Table 2. Questions to Watson Analytic Engine

4 Empirical Evaluation

In this section, we will evaluate our proposed approach using the event log data set, discussed in Sect. 2. Our evaluation is conducted in two phases : Phase 1 : This is basically a pre-processing step that enables generation of effect logs, which are provided as input data to the Watson Analytics Engine (discussed in Phase 2). The VAGAI tool [8] annotates semantic traces from process logs with goal alignments to generate process effect logs (PD) and task effect logs (TD) respectivelyFootnote 2. Phase 2 : Watson Analytics Engine for generating performance and goal alignment predictions using the PD and TD data sets respectively as depicted in Table 2. For individual task level executions, the alignment predictions are at OR-refinement sub goal levels (providing alternate realization of its parent goal) for a given goal model. This is based on the accumulated effects at the completion of corresponding task execution.

Fig. 3.
figure 3

Performance predictions at partial states

The consolidated view of predictive insights as a visualization is depicted in Fig. 3. Here the performance prediction in terms of total process execution time is depicted for each observed effect at completion of a task.
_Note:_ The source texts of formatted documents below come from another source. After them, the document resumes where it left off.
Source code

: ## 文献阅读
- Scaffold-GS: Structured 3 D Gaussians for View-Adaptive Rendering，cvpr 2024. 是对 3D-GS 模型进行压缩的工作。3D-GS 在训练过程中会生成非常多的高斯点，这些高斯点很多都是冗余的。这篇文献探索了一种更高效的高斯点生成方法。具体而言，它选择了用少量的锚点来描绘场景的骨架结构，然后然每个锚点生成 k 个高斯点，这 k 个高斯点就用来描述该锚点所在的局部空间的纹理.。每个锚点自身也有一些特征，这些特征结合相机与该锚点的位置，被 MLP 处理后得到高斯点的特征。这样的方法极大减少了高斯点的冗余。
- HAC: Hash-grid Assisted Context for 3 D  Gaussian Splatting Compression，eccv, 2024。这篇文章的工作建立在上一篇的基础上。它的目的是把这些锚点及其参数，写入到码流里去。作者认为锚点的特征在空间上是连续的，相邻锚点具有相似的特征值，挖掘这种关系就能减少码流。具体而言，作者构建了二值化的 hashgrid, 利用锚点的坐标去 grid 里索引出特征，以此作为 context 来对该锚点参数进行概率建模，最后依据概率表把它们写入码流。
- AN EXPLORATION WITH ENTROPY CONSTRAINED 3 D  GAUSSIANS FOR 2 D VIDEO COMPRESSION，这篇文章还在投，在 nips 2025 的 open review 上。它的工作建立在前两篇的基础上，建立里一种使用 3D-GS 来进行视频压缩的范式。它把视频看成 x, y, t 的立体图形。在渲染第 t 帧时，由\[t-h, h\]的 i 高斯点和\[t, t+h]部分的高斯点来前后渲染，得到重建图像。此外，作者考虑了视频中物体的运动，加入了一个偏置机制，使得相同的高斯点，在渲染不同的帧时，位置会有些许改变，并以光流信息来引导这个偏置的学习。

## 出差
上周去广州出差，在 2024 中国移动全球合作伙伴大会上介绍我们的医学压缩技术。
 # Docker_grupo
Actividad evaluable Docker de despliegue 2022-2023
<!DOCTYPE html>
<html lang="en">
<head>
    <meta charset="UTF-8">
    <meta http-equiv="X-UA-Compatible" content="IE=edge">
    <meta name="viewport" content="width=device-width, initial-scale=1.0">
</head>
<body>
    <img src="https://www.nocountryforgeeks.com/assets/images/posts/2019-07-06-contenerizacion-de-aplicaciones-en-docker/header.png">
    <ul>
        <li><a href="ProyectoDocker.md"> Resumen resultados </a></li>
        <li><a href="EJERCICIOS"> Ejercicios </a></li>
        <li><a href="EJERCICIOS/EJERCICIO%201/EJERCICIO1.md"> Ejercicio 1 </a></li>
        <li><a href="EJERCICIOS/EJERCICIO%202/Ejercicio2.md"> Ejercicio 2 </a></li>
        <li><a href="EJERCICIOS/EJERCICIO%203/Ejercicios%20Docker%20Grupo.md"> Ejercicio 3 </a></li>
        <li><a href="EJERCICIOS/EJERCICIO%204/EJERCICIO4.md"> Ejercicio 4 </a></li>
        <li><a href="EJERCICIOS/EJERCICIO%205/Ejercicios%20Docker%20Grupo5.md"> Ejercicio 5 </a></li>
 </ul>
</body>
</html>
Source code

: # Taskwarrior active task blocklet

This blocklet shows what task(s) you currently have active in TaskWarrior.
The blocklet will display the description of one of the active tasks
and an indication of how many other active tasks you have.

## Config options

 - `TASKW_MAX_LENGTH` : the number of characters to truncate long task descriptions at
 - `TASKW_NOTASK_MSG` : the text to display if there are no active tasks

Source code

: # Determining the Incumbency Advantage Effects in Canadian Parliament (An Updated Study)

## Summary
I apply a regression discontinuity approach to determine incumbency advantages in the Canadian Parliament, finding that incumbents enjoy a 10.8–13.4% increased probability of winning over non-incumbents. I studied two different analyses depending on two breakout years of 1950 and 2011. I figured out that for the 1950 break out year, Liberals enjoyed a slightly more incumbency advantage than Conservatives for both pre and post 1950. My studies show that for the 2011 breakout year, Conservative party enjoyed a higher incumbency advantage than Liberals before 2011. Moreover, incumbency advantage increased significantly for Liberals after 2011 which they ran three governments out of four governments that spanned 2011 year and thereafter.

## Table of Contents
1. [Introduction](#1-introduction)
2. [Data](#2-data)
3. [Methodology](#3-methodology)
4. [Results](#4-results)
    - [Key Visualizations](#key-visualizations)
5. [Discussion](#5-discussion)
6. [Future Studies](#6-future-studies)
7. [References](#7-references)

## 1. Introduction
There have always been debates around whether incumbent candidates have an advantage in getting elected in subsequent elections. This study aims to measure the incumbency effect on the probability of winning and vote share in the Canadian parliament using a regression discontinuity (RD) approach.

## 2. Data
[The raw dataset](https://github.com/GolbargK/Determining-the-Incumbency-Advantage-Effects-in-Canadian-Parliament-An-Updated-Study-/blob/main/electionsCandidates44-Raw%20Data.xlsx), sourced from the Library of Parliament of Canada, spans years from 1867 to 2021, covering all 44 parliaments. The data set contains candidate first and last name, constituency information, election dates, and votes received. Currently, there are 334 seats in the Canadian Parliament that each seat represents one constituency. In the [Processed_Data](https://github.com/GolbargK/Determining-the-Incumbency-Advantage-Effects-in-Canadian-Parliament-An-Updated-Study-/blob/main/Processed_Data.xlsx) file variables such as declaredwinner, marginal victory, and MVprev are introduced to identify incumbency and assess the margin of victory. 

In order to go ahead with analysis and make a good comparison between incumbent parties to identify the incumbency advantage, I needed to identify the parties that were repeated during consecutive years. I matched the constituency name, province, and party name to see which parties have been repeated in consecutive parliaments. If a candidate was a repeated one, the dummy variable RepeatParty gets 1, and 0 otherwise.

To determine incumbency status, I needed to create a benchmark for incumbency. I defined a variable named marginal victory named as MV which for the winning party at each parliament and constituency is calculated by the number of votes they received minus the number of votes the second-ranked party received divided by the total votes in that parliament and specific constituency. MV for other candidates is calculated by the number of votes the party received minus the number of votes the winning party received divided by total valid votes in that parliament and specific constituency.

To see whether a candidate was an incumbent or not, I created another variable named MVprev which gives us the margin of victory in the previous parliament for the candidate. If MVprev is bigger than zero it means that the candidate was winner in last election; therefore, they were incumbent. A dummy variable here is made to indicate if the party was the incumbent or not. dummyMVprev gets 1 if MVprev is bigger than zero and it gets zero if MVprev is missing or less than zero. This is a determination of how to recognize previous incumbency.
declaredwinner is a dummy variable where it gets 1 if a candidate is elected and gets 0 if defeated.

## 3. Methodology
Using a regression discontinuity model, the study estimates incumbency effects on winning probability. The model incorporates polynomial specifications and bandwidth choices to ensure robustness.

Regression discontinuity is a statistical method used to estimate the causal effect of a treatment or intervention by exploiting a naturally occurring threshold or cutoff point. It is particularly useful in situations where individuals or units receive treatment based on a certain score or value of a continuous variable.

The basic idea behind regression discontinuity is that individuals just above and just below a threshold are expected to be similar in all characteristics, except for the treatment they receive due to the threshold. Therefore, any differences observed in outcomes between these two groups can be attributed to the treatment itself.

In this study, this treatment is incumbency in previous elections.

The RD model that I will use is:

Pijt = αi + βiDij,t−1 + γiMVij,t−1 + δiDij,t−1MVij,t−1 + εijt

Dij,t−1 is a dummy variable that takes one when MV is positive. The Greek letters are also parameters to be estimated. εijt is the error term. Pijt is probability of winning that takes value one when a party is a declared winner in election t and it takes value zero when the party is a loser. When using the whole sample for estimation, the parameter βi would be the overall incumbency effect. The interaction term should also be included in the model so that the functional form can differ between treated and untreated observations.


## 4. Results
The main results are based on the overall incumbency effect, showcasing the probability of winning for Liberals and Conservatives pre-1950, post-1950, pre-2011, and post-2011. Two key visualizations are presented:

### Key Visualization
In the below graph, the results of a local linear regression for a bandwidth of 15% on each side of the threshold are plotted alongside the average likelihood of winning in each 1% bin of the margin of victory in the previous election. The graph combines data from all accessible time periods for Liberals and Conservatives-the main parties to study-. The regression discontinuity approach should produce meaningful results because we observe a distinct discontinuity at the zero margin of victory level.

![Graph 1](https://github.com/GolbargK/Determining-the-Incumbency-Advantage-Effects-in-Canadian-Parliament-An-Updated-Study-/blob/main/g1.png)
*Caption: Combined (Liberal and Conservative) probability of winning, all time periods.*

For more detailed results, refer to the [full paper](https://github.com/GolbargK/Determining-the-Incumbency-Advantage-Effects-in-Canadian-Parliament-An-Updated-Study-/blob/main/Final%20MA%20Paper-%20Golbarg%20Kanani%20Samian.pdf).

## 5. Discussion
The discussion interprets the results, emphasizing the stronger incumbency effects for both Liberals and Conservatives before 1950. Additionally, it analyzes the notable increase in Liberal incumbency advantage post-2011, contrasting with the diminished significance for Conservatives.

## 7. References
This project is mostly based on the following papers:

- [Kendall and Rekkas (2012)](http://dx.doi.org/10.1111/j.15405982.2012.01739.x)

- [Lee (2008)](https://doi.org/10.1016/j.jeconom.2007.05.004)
We started with questions of type Q01, Q02 to generate the predictions of process performance time (in minutes) for each of the six contextual factors DataIssues + AgentExplow,DataIssues + Highseverity, RemoteResolution + CustomerNew, RemoteResolution + AlertsComplete, SoftwareUpgrade, PasswordReset + AgentExplow, PasswordReset + Severity High at specific semantic traces in the execution of process instances. This consolidated representation generated using the Watson Analytics Engine helps in predicting performance at different partial states of an instance execution. This demonstrates the impact of contexts on the execution of otherwise similar process execution instances. Similarly using this prediction model represented in Fig. 3, we can make predictions of performances at multiple states of process execution. This eventually can lead the organization to evaluate their resource deployment strategies, shifting to a different process design variant.

5 Conclusion

Organizations increasingly tend to analyze the performance drifts in day to day execution of customer and context sensitive business processes. In our proposed approach, we leverage goal correlated process variations and contextual factors mined from process log and goal correlated state transitions mined from effect logs. In our future work, we will focus on correlating dynamic run-time variations in contextual factors with shifts in goal alignment.